1.2/ How can people become holy? According to today passage, people must do two things:

            (1) To live according to the truth: God commands the Israelites through Moses, “You shall not hate your brother in your heart, but you shall reason with your neighbor, lest you bear sin because of him.” To help others to live according to the truth, all who are responsible must do fraternal correction out of charity; not to quietly let others living in the wrong way. If people don’t do this, they are responsible for others’ destruction. To correct others is a very delicate matter; it must be done in a right way and for the sake of the others’ goodness.

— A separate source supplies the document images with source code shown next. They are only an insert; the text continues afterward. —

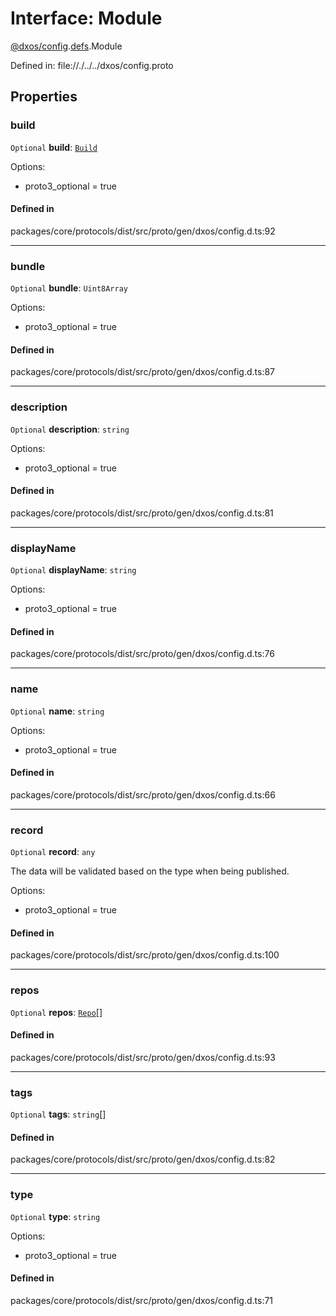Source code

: # Interface: Module

[@dxos/config](../modules/dxos_config.md).[defs](../modules/dxos_config.defs.md).Module

Defined in:
  file://./../../dxos/config.proto

## Properties

### build

 `Optional` **build**: [`Build`](dxos_config.defs.Module.Build.md)

Options:
  - proto3_optional = true

#### Defined in

packages/core/protocols/dist/src/proto/gen/dxos/config.d.ts:92

___

### bundle

 `Optional` **bundle**: `Uint8Array`

Options:
  - proto3_optional = true

#### Defined in

packages/core/protocols/dist/src/proto/gen/dxos/config.d.ts:87

___

### description

 `Optional` **description**: `string`

Options:
  - proto3_optional = true

#### Defined in

packages/core/protocols/dist/src/proto/gen/dxos/config.d.ts:81

___

### displayName

 `Optional` **displayName**: `string`

Options:
  - proto3_optional = true

#### Defined in

packages/core/protocols/dist/src/proto/gen/dxos/config.d.ts:76

___

### name

 `Optional` **name**: `string`

Options:
  - proto3_optional = true

#### Defined in

packages/core/protocols/dist/src/proto/gen/dxos/config.d.ts:66

___

### record

 `Optional` **record**: `any`

The data will be validated based on the type when being published.

Options:
  - proto3_optional = true

#### Defined in

packages/core/protocols/dist/src/proto/gen/dxos/config.d.ts:100

___

### repos

 `Optional` **repos**: [`Repo`](dxos_config.defs.Repo.md)[]

#### Defined in

packages/core/protocols/dist/src/proto/gen/dxos/config.d.ts:93

___

### tags

 `Optional` **tags**: `string`[]

#### Defined in

packages/core/protocols/dist/src/proto/gen/dxos/config.d.ts:82

___

### type

 `Optional` **type**: `string`

Options:
  - proto3_optional = true

#### Defined in

packages/core/protocols/dist/src/proto/gen/dxos/config.d.ts:71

            (2) To love others as themselves: God continues to command, “You shall not take vengeance or bear any grudge against the sons of your own people, but you shall love your neighbor as yourself: I am the LORD.” From the O.T.’s time, two commandments, to love God above all (Dt 6:5) and to love others as yourself (Lev 19:18), were already emphasized; not to wait until the N.T.’s time. Jesus is the one who put them together to help people to easily remember that they are the foundation of all God’s commandments. God’s people aren’t permitted to get revenge nor to hate others, but to love and to help them. This is the way for people to be holy like God.

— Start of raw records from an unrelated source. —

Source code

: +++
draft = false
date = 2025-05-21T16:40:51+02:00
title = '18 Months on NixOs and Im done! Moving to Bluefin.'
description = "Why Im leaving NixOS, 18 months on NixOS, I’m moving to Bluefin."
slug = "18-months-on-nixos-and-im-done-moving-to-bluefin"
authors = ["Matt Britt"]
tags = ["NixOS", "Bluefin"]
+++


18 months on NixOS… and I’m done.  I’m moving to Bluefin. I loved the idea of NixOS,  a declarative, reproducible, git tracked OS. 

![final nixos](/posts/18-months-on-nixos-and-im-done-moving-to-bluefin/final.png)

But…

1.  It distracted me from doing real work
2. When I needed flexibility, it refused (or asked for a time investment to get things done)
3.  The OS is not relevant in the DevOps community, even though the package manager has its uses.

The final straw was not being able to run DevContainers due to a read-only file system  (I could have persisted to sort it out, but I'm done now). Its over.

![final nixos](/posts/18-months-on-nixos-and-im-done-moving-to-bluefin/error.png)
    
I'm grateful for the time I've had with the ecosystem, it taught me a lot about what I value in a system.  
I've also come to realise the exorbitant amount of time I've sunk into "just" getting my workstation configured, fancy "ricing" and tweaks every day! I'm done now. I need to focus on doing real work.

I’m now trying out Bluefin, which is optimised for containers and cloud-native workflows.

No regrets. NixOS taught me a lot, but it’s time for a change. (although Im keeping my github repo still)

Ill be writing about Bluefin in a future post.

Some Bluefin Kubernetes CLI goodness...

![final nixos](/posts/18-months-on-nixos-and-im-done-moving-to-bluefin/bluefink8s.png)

2/ Reading II: “You are God's temple and that God's Spirit dwells in you.”

2.1/ The reason for becoming holy: St. Paul gives the Corinthian faithful the reason, “Do you not know that you are God's temple and that God's Spirit dwells in you? If any one destroys God's temple, God will destroy him; for God's temple is holy, and that temple you are.”

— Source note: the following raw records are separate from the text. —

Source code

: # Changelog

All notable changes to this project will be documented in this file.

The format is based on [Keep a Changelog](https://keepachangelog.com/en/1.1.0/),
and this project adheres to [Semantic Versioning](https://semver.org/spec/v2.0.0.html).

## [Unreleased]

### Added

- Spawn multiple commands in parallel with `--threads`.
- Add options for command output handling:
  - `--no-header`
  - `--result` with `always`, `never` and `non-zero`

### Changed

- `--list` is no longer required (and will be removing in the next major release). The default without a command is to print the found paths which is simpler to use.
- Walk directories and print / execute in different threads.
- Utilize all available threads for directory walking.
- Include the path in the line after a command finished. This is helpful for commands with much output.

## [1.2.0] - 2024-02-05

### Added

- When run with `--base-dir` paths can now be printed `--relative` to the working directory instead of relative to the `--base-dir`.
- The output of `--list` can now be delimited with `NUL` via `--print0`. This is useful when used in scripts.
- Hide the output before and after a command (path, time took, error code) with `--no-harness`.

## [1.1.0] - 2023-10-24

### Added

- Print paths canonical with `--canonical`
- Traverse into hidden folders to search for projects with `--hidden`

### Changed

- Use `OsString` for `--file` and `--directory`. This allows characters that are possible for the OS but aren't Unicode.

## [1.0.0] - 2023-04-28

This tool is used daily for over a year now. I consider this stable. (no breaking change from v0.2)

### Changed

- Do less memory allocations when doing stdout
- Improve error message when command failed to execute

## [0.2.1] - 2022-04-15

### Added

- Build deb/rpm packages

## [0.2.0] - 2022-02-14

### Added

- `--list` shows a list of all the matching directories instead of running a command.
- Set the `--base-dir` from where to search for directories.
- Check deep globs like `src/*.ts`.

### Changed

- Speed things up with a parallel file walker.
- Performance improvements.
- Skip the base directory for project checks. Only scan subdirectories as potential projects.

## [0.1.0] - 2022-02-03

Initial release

            According to Paul, when a person receives the sacrament of Baptism, he becomes a God’s child, also receives the Holy Spirit and becomes a member of the body which is the Church with Christ as the head (1 Cor. 12:27). As a part of Christ’s body, he must try to live as holy as he can, because “If one member suffers, all suffer together; if one member is honored, all rejoice together” (1 Cor. 12:26).

            In the Letter to the Ephesians, the author also used the image of the temple to express the relationship between a person and Christ, “So then you are no longer strangers and sojourners, but you are fellow citizens with the saints and members of the household of God, built upon the foundation of the apostles and prophets, Christ Jesus himself being the cornerstone, in whom the whole structure is joined together and grows into a holy temple in the Lord; in whom you also are built into it for a dwelling place of God in the Spirit” (Eph. 2:19-22).

2.2/ How is one considered as destroying God’s temple? St. Paul lists two things in today passage:

            (1) Do not live according to God’s truth: The problem of the Corinthians is that they are very proud of their wisdom. To help them to recognize their problem, Paul differentiated between the two wisdoms: God’s and worldly wisdom. He says, “Let no one deceive himself. If any one among you thinks that he is wise in this age, let him become a fool that he may become wise. For the wisdom of this world is folly with God. For it is written, "He catches the wise in their craftiness," and again, "The Lord knows that the thoughts of the wise are futile."”

            We can draw out two things from this passage. First of all, living holy demands us to become fools in the world; the faithful are required to live completely opposite with what the world esteems, such as: power, fame, money and fleshy desires. Secondly, if the faithful decide to live according to worldly wisdom, they can never become holy.

            (2) Live selfishly and divisively: Three last sentences of today passage need to be carefully explained. Paul concluded, “So let no one boast of men. For all things are yours, whether Paul or Apollos or Cephas or the world or life or death or the present or the future, all are yours; and you are Christ's; and Christ is God's.”

            - Living according to worldly wisdom shall lead to division because everyone want to protect their opinions and rights, and division reduce the strength of both individual and community. However, living according to God’s wisdom shall lead to unity and increase the strength of both individual and community.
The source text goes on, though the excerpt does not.